Dataset entries
══════════════════════════════

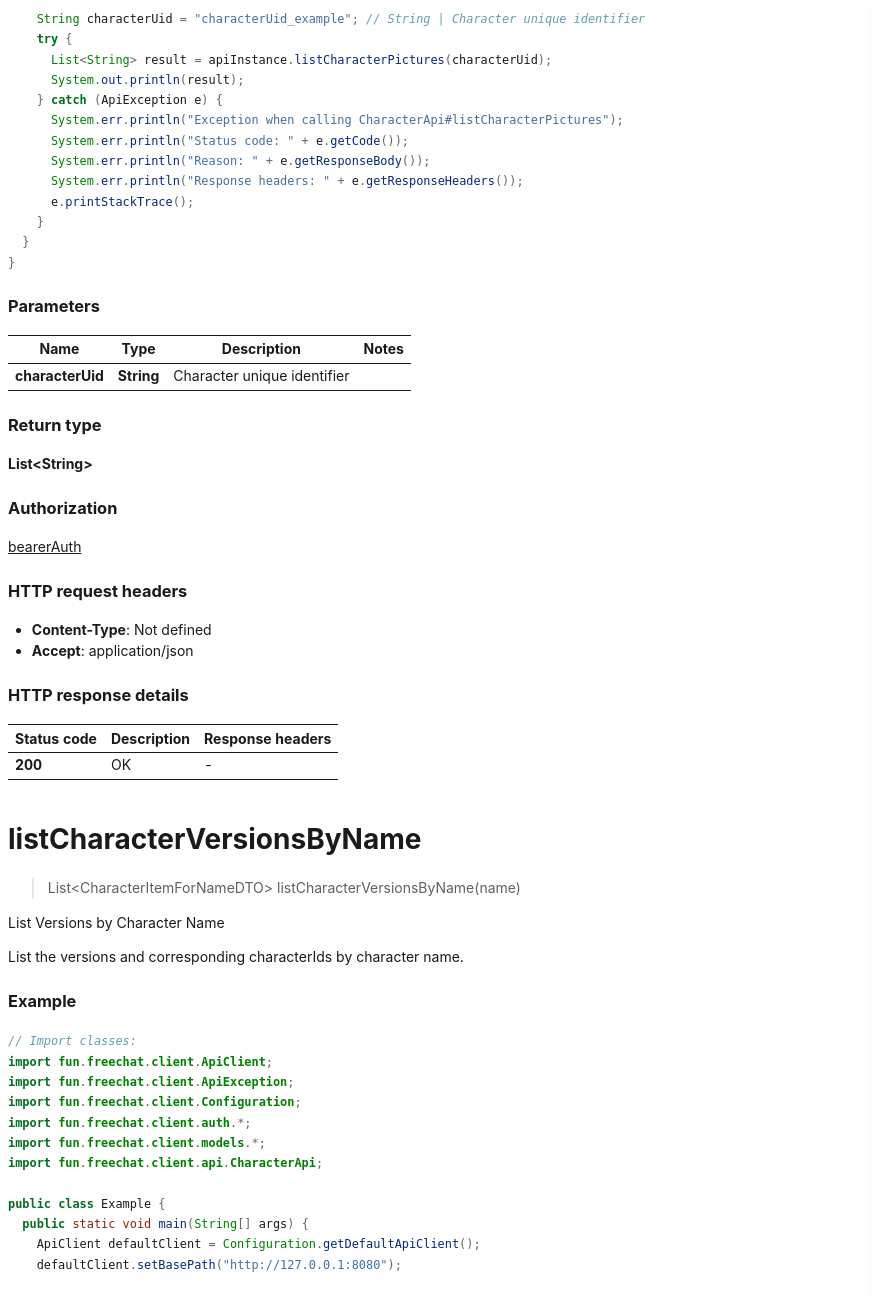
 ```java
    String characterUid = "characterUid_example"; // String | Character unique identifier
    try {
      List<String> result = apiInstance.listCharacterPictures(characterUid);
      System.out.println(result);
    } catch (ApiException e) {
      System.err.println("Exception when calling CharacterApi#listCharacterPictures");
      System.err.println("Status code: " + e.getCode());
      System.err.println("Reason: " + e.getResponseBody());
      System.err.println("Response headers: " + e.getResponseHeaders());
      e.printStackTrace();
    }
  }
}
```

### Parameters

| Name | Type | Description  | Notes |
|------------- | ------------- | ------------- | -------------|
| **characterUid** | **String**| Character unique identifier | |

### Return type

**List&lt;String&gt;**

### Authorization

[bearerAuth](../README.md#bearerAuth)

### HTTP request headers

 - **Content-Type**: Not defined
 - **Accept**: application/json

### HTTP response details
| Status code | Description | Response headers |
|-------------|-------------|------------------|
| **200** | OK |  -  |

<a id="listCharacterVersionsByName"></a>
# **listCharacterVersionsByName**
> List&lt;CharacterItemForNameDTO&gt; listCharacterVersionsByName(name)

List Versions by Character Name

List the versions and corresponding characterIds by character name.

### Example
```java
// Import classes:
import fun.freechat.client.ApiClient;
import fun.freechat.client.ApiException;
import fun.freechat.client.Configuration;
import fun.freechat.client.auth.*;
import fun.freechat.client.models.*;
import fun.freechat.client.api.CharacterApi;

public class Example {
  public static void main(String[] args) {
    ApiClient defaultClient = Configuration.getDefaultApiClient();
    defaultClient.setBasePath("http://127.0.0.1:8080");
    
```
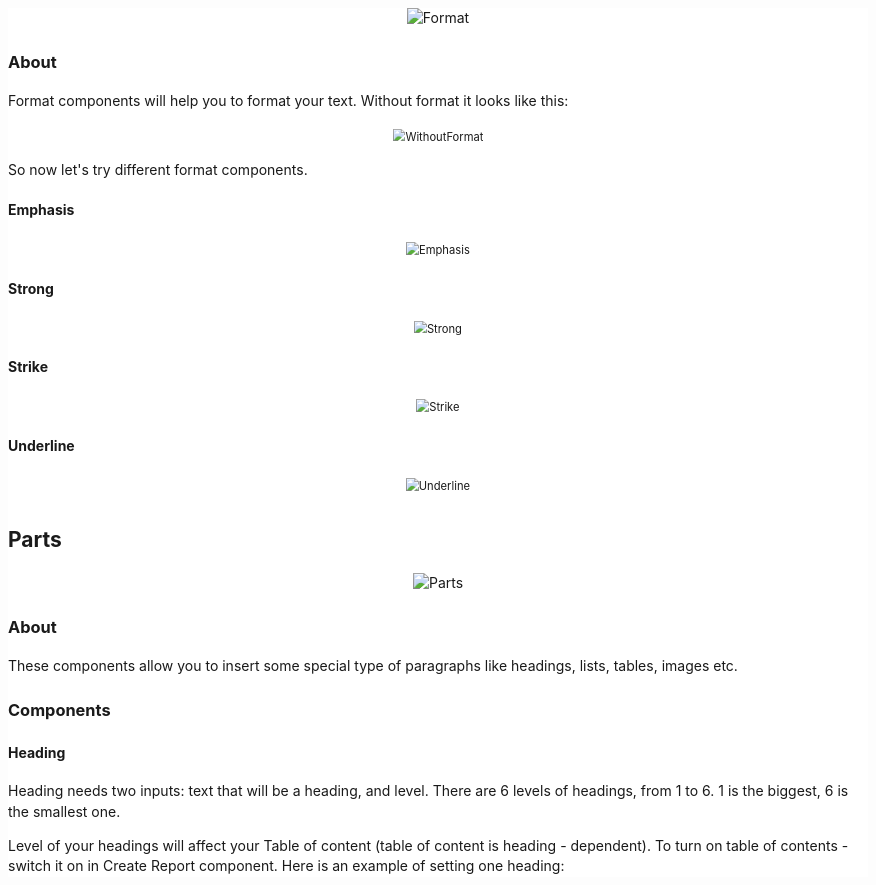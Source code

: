 <p align="center">
    <img src="Img\Format.png" alt="Format" style="zoom:100%;" />
</p>

### About

Format components will help you to format your text. Without format it looks like this:

<p align="center">
    <img src="Img\WithoutFormat.png" alt="WithoutFormat" style="zoom:80%;" />
</p>

So now let's try different format components.

#### Emphasis

<p align="center">
    <img src="Img\Emphasis.png" alt="Emphasis" style="zoom:80%;" />
</p>

#### Strong

<p align="center"><img src="Img\Strong.png" alt="Strong" style="zoom:80%;" /></p>

#### Strike

<p align="center"><img src="Img\Strike.png" alt="Strike" style="zoom:80%;" /></p>

#### Underline

<p align="center"><img src="Img\Underline.png" alt="Underline" style="zoom:80%;" /></p>

## Parts

<p align="center">
    <img src="Img\Parts.png" alt="Parts" style="zoom:100%;" />
</p>

### About

These components allow you to insert some special type of paragraphs like headings, lists, tables, images etc.

### Components

#### Heading

Heading needs two inputs: text that will be a heading, and level. There are 6 levels of headings, from 1 to 6. 1 is the biggest, 6 is the smallest one.

Level of your headings will affect your Table of content (table of content is heading - dependent). To turn on table of contents - switch it on in Create Report component. Here is an example of setting one heading:
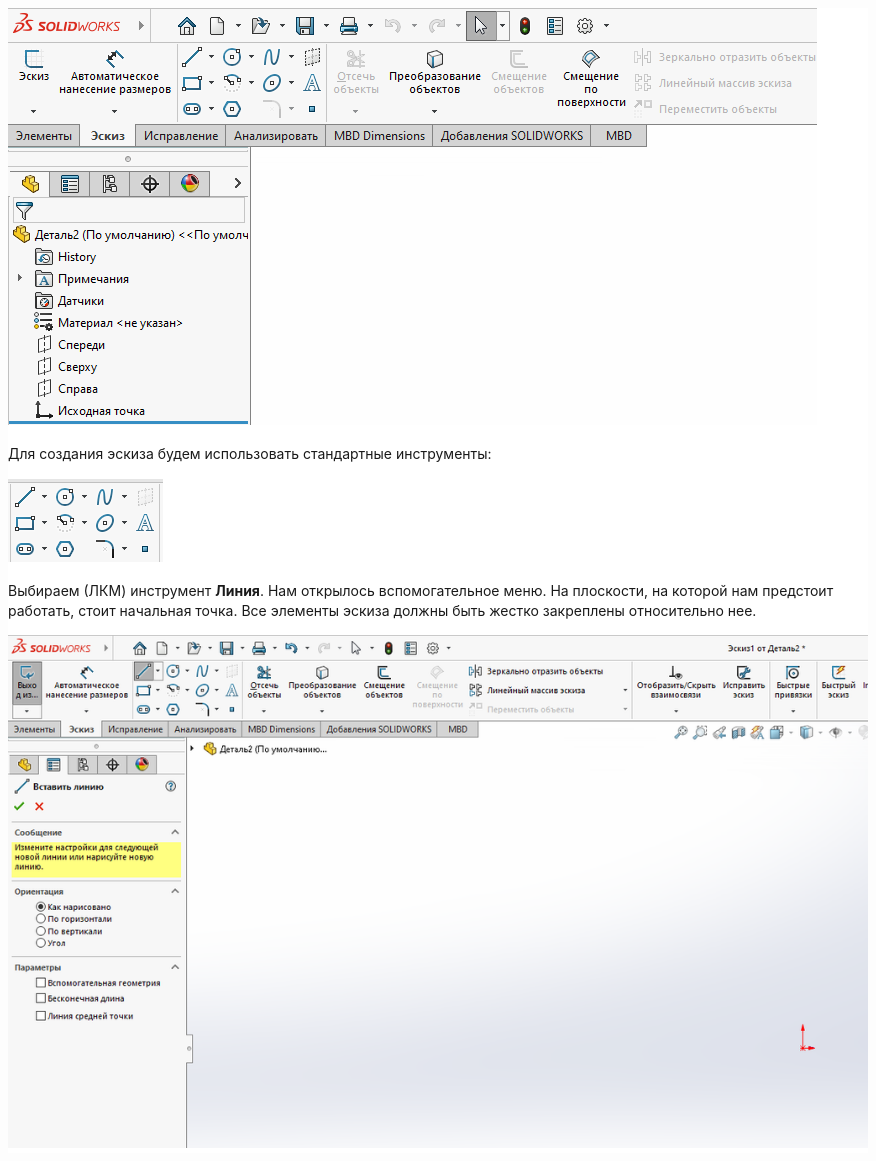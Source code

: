 ![alt text](image-41.png)

Для создания эскиза будем использовать стандартные инструменты:

![alt text](image-44.png)

Выбираем  (ЛКМ) инструмент **Линия**. Нам открылось вспомогательное меню. На плоскости, на которой нам предстоит работать, стоит начальная точка. Все элементы эскиза должны быть жестко закреплены относительно нее. 

![alt text](image-45.png)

══════════════════════════════

» **ABOUT THIS TASK**:
Return all lines from the entries that contain the string "defaultClient".

» **ANSWER SPACE**:
    ApiClient defaultClient = Configuration.getDefaultApiClient();
    defaultClient.setBasePath("http://127.0.0.1:8080");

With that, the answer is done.